YOUR TASK. Would you please reproduce all the entries word for word, minus the pictures?
=======
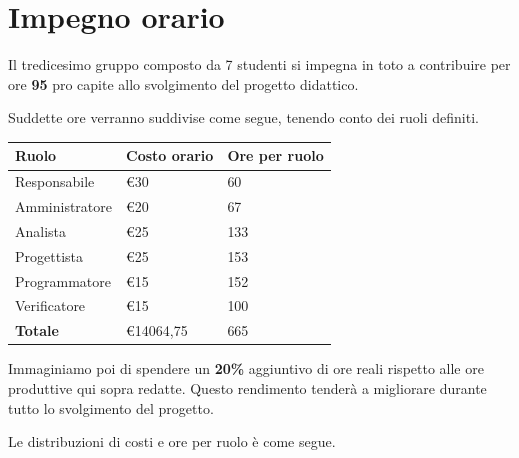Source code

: \section{Impegno orario}

Il tredicesimo gruppo composto da 7 studenti si impegna in toto a contribuire per ore \textbf{95} pro capite allo svolgimento del progetto didattico.

Suddette ore verranno suddivise come segue, tenendo conto dei ruoli definiti.

\begin{center}
    \begin{tabularx}{10cm}{X |l|l}
        \textbf{Ruolo}  & \textbf{Costo orario} & \textbf{Ore per ruolo} \\
        \hline
        Responsabile    & €30                   & 60                     \\
        Amministratore  & €20                   & 67                     \\
        Analista        & €25                   & 133                    \\
        Progettista     & €25                   & 153                    \\
        Programmatore   & €15                   & 152                    \\
        Verificatore    & €15                   & 100                    \\
        \hline
        \textbf{Totale} & €14064,75             & 665
    \end{tabularx}
\end{center}

Immaginiamo poi di spendere un \textbf{20\%} aggiuntivo di ore reali rispetto alle ore produttive qui sopra redatte. Questo rendimento tenderà a migliorare durante tutto lo svolgimento del progetto.

Le distribuzioni di costi e ore per ruolo è come segue.

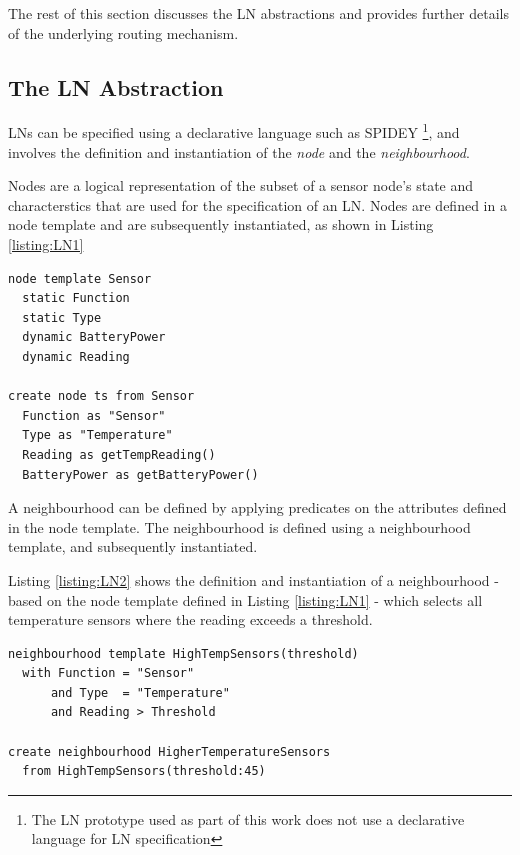 The rest of this section discusses the LN abstractions and provides further
details of the underlying routing mechanism.

\subsection{The LN Abstraction}

LNs can be specified using a declarative language such as SPIDEY
\cite{mottola_LN:2006, mottola_LNScoping:2006}\footnote{The LN prototype used as
part of this work does not use a declarative language for LN specification}, and
involves the definition and instantiation of the \emph{node} and the
\emph{neighbourhood}. 

Nodes are a logical representation of the subset of a sensor node's state and
characterstics that are used for the specification of an LN. Nodes are defined
in a node template and are subsequently instantiated, as shown in Listing \ref{listing:LN1}
   
\begin{lstlisting}[frame=trbl, basewidth={0.55em, 0.6em}, captionpos=b, 
basicstyle=\ttfamily\footnotesize, breaklines, caption = Node Definition and Instantiation, label = listing:LN1]  
node template Sensor
  static Function
  static Type
  dynamic BatteryPower
  dynamic Reading

create node ts from Sensor
  Function as "Sensor"
  Type as "Temperature"
  Reading as getTempReading()
  BatteryPower as getBatteryPower()
\end{lstlisting}

A neighbourhood can be defined by applying predicates on the attributes defined
in the
node template. The neighbourhood is defined using a neighbourhood
template, and subsequently instantiated. 

Listing \ref{listing:LN2} shows the definition and
instantiation of a
neighbourhood - based on the node template defined in Listing \ref{listing:LN1}
- which selects all temperature sensors where the reading exceeds a threshold.
 
\begin{lstlisting}[frame=trbl, basewidth={0.55em, 0.6em}, captionpos=b, 
basicstyle=\ttfamily\footnotesize, breaklines, caption = Neighbourhood Definition and Instantiation, label = listing:LN2]  
neighbourhood template HighTempSensors(threshold)
  with Function = "Sensor" 
      and Type  = "Temperature" 
      and Reading > Threshold

create neighbourhood HigherTemperatureSensors
  from HighTempSensors(threshold:45)
\end{lstlisting}

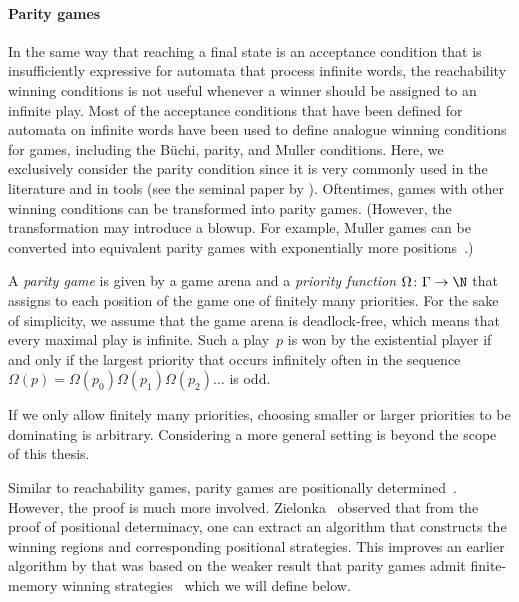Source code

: \documentclass[../../diss.tex]{subfiles}
\begin{document}
\paragraph{Parity games}

In the same way that reaching a final state is an acceptance condition that is insufficiently expressive for automata that process infinite words, the reachability winning conditions is not useful whenever a winner should be assigned to an infinite play.
Most of the acceptance conditions that have been defined for automata on infinite words have been used to define analogue winning conditions for games, including the Büchi, parity, and Muller conditions.
Here, we exclusively consider the parity condition since it is very commonly used in the literature and in tools (see \eg the seminal paper by ).
Oftentimes, games with other winning conditions can be transformed into parity games.
(However, the transformation may introduce a blowup. For example, Muller games can be converted into equivalent parity games with exponentially more positions~\cite{DziembowskiJW97}.)

A \emph{parity game} is given by a game arena and a \emph{priority function} $\Omega \colon \configs \to \N$ that assigns to each position of the game one of finitely many priorities.
For the sake of simplicity, we assume that the game arena is deadlock-free, which means that every maximal play is infinite.
Such a play~$p$ is won by the existential player if and only if the largest priority that occurs infinitely often in the sequence $\Omega(p) = \Omega(p_0) \Omega(p_1) \Omega(p_2) \ldots$ is odd.

If we only allow finitely many priorities, choosing smaller or larger priorities to be dominating is arbitrary.
Considering a more general setting is beyond the scope of this thesis.

Similar to reachability games, parity games are positionally determined~\cite{Mostowski91,EmersonJ91}.
However, the proof is much more involved.
Zielonka~\cite{Zielonka98} observed that from the proof of positional determinacy, one can extract an algorithm that constructs the winning regions and corresponding positional strategies.
This improves an earlier algorithm by  that was based on the weaker result that parity games admit finite-memory winning strategies~\cite{GurevichH82} which we will define below.
\end{document}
=======
ANSWER BELOW.
Source code

: \section{Impegno orario}

Il tredicesimo gruppo composto da 7 studenti si impegna in toto a contribuire per ore \textbf{95} pro capite allo svolgimento del progetto didattico.

Suddette ore verranno suddivise come segue, tenendo conto dei ruoli definiti.

\begin{center}
    \begin{tabularx}{10cm}{X |l|l}
        \textbf{Ruolo}  & \textbf{Costo orario} & \textbf{Ore per ruolo} \\
        \hline
        Responsabile    & €30                   & 60                     \\
        Amministratore  & €20                   & 67                     \\
        Analista        & €25                   & 133                    \\
        Progettista     & €25                   & 153                    \\
        Programmatore   & €15                   & 152                    \\
        Verificatore    & €15                   & 100                    \\
        \hline
        \textbf{Totale} & €14064,75             & 665
    \end{tabularx}
\end{center}

Immaginiamo poi di spendere un \textbf{20\%} aggiuntivo di ore reali rispetto alle ore produttive qui sopra redatte. Questo rendimento tenderà a migliorare durante tutto lo svolgimento del progetto.

Le distribuzioni di costi e ore per ruolo è come segue.

 The rest of this section discusses the LN abstractions and provides further
details of the underlying routing mechanism.

\subsection{The LN Abstraction}

LNs can be specified using a declarative language such as SPIDEY
\cite{mottola_LN:2006, mottola_LNScoping:2006}\footnote{The LN prototype used as
part of this work does not use a declarative language for LN specification}, and
involves the definition and instantiation of the \emph{node} and the
\emph{neighbourhood}. 

Nodes are a logical representation of the subset of a sensor node's state and
characterstics that are used for the specification of an LN. Nodes are defined
in a node template and are subsequently instantiated, as shown in Listing \ref{listing:LN1}
   
\begin{lstlisting}[frame=trbl, basewidth={0.55em, 0.6em}, captionpos=b, 
basicstyle=\ttfamily\footnotesize, breaklines, caption = Node Definition and Instantiation, label = listing:LN1]  
node template Sensor
  static Function
  static Type
  dynamic BatteryPower
  dynamic Reading

create node ts from Sensor
  Function as "Sensor"
  Type as "Temperature"
  Reading as getTempReading()
  BatteryPower as getBatteryPower()
\end{lstlisting}

A neighbourhood can be defined by applying predicates on the attributes defined
in the
node template. The neighbourhood is defined using a neighbourhood
template, and subsequently instantiated. 

Listing \ref{listing:LN2} shows the definition and
instantiation of a
neighbourhood - based on the node template defined in Listing \ref{listing:LN1}
- which selects all temperature sensors where the reading exceeds a threshold.
 
\begin{lstlisting}[frame=trbl, basewidth={0.55em, 0.6em}, captionpos=b, 
basicstyle=\ttfamily\footnotesize, breaklines, caption = Neighbourhood Definition and Instantiation, label = listing:LN2]  
neighbourhood template HighTempSensors(threshold)
  with Function = "Sensor" 
      and Type  = "Temperature" 
      and Reading > Threshold

create neighbourhood HigherTemperatureSensors
  from HighTempSensors(threshold:45)
\end{lstlisting}

Source code

: \documentclass[../../diss.tex]{subfiles}
\begin{document}
\paragraph{Parity games}

In the same way that reaching a final state is an acceptance condition that is insufficiently expressive for automata that process infinite words, the reachability winning conditions is not useful whenever a winner should be assigned to an infinite play.
Most of the acceptance conditions that have been defined for automata on infinite words have been used to define analogue winning conditions for games, including the Büchi, parity, and Muller conditions.
Here, we exclusively consider the parity condition since it is very commonly used in the literature and in tools (see \eg the seminal paper by ).
Oftentimes, games with other winning conditions can be transformed into parity games.
(However, the transformation may introduce a blowup. For example, Muller games can be converted into equivalent parity games with exponentially more positions~\cite{DziembowskiJW97}.)

A \emph{parity game} is given by a game arena and a \emph{priority function} $\Omega \colon \configs \to \N$ that assigns to each position of the game one of finitely many priorities.
For the sake of simplicity, we assume that the game arena is deadlock-free, which means that every maximal play is infinite.
Such a play~$p$ is won by the existential player if and only if the largest priority that occurs infinitely often in the sequence $\Omega(p) = \Omega(p_0) \Omega(p_1) \Omega(p_2) \ldots$ is odd.

If we only allow finitely many priorities, choosing smaller or larger priorities to be dominating is arbitrary.
Considering a more general setting is beyond the scope of this thesis.

Similar to reachability games, parity games are positionally determined~\cite{Mostowski91,EmersonJ91}.
However, the proof is much more involved.
Zielonka~\cite{Zielonka98} observed that from the proof of positional determinacy, one can extract an algorithm that constructs the winning regions and corresponding positional strategies.
This improves an earlier algorithm by  that was based on the weaker result that parity games admit finite-memory winning strategies~\cite{GurevichH82} which we will define below.
\end{document}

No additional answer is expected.